Worse still, Trump has not even bothered to offer an alternative approach to containing Iran’s nuclear program. As a result, it is now incumbent on European leaders to step in. To be sure, the threat of US sanctions against European companies operating in Iran leaves the EU with an unenviable choice. But simply giving up on Middle East nuclear nonproliferation efforts is not an option.
Looking ahead, the EU should not limit itself to reaffirming its commitment to the JCPOA. It must seize this moment to introduce a broader strategy toward Iran, one that convinces Iranian leaders to address legitimate concerns about their ongoing ballistic-missile program and disruptive behavior in the region. If successful, a wider approach would also leave the door open for the United States to re-engage with multilateral diplomatic efforts at a future date.
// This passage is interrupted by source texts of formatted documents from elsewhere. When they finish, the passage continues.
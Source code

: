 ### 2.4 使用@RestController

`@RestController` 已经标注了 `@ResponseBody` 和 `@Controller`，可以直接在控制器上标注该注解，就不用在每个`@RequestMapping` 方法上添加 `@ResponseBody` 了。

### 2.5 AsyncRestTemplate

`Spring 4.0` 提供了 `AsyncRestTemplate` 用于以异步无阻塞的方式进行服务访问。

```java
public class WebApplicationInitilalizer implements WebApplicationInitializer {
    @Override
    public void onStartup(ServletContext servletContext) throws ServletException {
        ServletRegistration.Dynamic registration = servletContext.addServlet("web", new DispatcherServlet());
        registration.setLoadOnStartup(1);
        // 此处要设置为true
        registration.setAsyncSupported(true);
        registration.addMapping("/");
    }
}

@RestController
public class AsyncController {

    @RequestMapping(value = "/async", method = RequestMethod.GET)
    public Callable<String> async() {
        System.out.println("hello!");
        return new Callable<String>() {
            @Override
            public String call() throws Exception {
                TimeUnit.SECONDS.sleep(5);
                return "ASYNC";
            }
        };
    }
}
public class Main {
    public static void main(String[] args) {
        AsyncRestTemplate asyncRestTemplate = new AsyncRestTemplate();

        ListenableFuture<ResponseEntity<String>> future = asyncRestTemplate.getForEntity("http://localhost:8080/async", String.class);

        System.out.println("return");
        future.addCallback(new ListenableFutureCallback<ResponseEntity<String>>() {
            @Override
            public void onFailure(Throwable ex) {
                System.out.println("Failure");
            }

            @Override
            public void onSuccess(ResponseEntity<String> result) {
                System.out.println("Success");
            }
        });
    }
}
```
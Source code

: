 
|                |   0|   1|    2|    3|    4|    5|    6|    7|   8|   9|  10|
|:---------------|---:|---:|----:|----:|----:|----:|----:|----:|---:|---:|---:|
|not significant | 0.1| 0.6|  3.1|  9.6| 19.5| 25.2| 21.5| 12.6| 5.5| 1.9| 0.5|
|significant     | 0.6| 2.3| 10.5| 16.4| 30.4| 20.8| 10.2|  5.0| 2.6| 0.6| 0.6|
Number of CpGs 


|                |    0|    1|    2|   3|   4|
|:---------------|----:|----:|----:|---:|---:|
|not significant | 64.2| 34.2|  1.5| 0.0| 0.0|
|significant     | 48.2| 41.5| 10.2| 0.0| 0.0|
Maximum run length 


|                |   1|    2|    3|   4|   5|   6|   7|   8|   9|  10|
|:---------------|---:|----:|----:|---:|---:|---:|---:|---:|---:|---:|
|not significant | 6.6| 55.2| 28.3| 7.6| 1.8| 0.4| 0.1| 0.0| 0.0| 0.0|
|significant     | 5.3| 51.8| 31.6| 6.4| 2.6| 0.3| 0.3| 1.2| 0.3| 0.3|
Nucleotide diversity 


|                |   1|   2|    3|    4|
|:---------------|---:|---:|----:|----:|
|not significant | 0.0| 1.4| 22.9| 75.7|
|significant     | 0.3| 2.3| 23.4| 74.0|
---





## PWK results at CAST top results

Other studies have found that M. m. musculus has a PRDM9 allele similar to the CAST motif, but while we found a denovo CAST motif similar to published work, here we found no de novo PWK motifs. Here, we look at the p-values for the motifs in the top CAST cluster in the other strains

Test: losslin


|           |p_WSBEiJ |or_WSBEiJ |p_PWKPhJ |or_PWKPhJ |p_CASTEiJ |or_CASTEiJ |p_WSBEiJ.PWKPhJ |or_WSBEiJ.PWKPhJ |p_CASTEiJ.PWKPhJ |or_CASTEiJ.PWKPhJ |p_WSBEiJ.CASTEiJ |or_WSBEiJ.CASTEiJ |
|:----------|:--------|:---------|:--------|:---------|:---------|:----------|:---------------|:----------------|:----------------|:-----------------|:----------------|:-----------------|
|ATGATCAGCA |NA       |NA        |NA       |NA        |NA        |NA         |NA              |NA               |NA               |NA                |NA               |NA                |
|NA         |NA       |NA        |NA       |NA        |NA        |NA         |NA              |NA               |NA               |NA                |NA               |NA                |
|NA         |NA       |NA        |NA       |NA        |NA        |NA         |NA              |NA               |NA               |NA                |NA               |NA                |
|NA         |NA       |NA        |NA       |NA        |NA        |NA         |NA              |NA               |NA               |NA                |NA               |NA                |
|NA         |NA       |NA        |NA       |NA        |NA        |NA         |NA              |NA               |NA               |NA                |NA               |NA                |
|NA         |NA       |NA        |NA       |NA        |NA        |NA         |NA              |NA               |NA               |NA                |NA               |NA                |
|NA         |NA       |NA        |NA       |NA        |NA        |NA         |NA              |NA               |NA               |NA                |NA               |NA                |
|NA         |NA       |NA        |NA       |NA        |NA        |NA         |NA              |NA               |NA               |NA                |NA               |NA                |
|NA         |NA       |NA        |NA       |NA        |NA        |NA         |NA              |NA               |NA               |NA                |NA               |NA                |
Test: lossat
To salvage the nuclear deal and advance other diplomatic goals, the EU can leverage its economic relationship with Iran. The Iranians must be made to understand that only by restricting their missile program and cooperating on efforts to restore stability to the region can they preserve their economic relations with Europe. EU leaders also must make clear that if Iran resumes nuclear enrichment or blocks access to inspectors from the International Atomic Energy Agency, the sanctions regime that was in place before 2015 will be reinstated.
At the same time, the EU should assure Iran that as long as it keeps its commitments under the JCPOA, then the EU will protect its companies from US sanctions and the extra-territorial effects of US legislation, as it did in response to US sanctions against Cuba in the 1990s. Providing such protection will be politically and economically costly, to be sure; but the alternative could lead to a nuclear arms race in the Middle East. And European citizens would likely object if the EU suddenly abandoned its principles simply to appease an unpredictable US president.
In taking the broader approach outlined above, the goal, as Macron has proposed, should be to conclude a parallel agreement to the JCPOA. But any new deal must go hand in hand with a wider strategy to stabilize the Middle East.
Iran, the Sunni powers (led by Saudi Arabia), Israel, Russia, China, and the US must be convinced to stop fueling the region’s proxy wars. To that end, it is now up to the EU to lead on diplomacy, and to demonstrate to Trump that multilateralism is far more effective than diplomatic hooliganism.
More broadly, such a strategy could also start to close the deepening transatlantic divide that Trump’s presidency has opened up. The fracturing of the West is a welcome development in the eyes of Russian President Vladimir Putin and illiberal regimes around the world. Authoritarians and populists would like nothing more than to sow chaos and loss of confidence in the postwar rules-based international order. The democracies that built that order embody values that are antithetical to authoritarians’ interests.
Finally, Trump’s JCPOA decision demonstrates, once again, that Europe relies far too much on the US for its security and prosperity. Even by Trump’s standards, the savaging of the Iran deal was an astonishing act of diplomatic arson. It suggests that the full-scale operationalization of his “America First” approach is just getting started.
Now is the time for Europeans to reclaim control of their own destiny. By strengthening its capacity for defense and global leadership, the EU can advance both its own interests and those of the broader international order.